* EXERCISE DETAILS *
Every entry needs to be repeated exactly, with nothing left out.

* EXTRACTED MATERIAL *
┏━━
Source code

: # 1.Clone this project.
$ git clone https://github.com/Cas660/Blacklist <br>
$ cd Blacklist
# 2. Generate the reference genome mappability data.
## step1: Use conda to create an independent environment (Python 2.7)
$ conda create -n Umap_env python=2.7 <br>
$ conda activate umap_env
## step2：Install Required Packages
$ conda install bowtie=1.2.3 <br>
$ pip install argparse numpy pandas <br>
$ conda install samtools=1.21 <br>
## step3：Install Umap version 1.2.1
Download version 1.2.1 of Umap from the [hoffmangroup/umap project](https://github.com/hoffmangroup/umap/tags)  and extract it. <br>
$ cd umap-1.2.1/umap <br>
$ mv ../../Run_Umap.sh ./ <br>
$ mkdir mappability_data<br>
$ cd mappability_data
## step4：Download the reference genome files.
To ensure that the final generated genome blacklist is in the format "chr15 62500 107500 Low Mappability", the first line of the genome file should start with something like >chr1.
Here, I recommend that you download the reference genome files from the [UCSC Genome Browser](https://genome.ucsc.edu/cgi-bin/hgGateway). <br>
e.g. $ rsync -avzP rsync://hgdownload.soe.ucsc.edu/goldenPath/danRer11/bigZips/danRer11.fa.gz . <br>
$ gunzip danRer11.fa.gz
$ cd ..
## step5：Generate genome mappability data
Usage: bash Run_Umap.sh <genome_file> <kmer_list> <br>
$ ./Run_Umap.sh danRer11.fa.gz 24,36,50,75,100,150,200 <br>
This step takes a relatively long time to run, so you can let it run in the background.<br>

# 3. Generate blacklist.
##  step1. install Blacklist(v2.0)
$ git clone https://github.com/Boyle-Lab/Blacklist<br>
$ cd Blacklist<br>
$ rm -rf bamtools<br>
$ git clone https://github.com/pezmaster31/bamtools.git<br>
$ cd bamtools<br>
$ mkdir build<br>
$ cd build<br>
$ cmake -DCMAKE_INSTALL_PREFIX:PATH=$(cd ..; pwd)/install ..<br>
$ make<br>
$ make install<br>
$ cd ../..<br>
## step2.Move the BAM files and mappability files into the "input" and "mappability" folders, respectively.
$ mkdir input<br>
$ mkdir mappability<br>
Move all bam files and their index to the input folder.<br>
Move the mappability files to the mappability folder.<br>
┗━━
* ANSWER AREA *
Source code

: # 1.Clone this project.
$ git clone https://github.com/Cas660/Blacklist <br>
$ cd Blacklist
# 2. Generate the reference genome mappability data.
## step1: Use conda to create an independent environment (Python 2.7)
$ conda create -n Umap_env python=2.7 <br>
$ conda activate umap_env
## step2：Install Required Packages
$ conda install bowtie=1.2.3 <br>
$ pip install argparse numpy pandas <br>
$ conda install samtools=1.21 <br>
## step3：Install Umap version 1.2.1
Download version 1.2.1 of Umap from the [hoffmangroup/umap project](https://github.com/hoffmangroup/umap/tags)  and extract it. <br>
$ cd umap-1.2.1/umap <br>
$ mv ../../Run_Umap.sh ./ <br>
$ mkdir mappability_data<br>
$ cd mappability_data
## step4：Download the reference genome files.
To ensure that the final generated genome blacklist is in the format "chr15 62500 107500 Low Mappability", the first line of the genome file should start with something like >chr1.
Here, I recommend that you download the reference genome files from the [UCSC Genome Browser](https://genome.ucsc.edu/cgi-bin/hgGateway). <br>
e.g. $ rsync -avzP rsync://hgdownload.soe.ucsc.edu/goldenPath/danRer11/bigZips/danRer11.fa.gz . <br>
$ gunzip danRer11.fa.gz
$ cd ..
## step5：Generate genome mappability data
Usage: bash Run_Umap.sh <genome_file> <kmer_list> <br>
$ ./Run_Umap.sh danRer11.fa.gz 24,36,50,75,100,150,200 <br>
This step takes a relatively long time to run, so you can let it run in the background.<br>

# 3. Generate blacklist.
##  step1. install Blacklist(v2.0)
$ git clone https://github.com/Boyle-Lab/Blacklist<br>
$ cd Blacklist<br>
$ rm -rf bamtools<br>
$ git clone https://github.com/pezmaster31/bamtools.git<br>
$ cd bamtools<br>
$ mkdir build<br>
$ cd build<br>
$ cmake -DCMAKE_INSTALL_PREFIX:PATH=$(cd ..; pwd)/install ..<br>
$ make<br>
$ make install<br>
$ cd ../..<br>
## step2.Move the BAM files and mappability files into the "input" and "mappability" folders, respectively.
$ mkdir input<br>
$ mkdir mappability<br>
Move all bam files and their index to the input folder.<br>
Move the mappability files to the mappability folder.<br>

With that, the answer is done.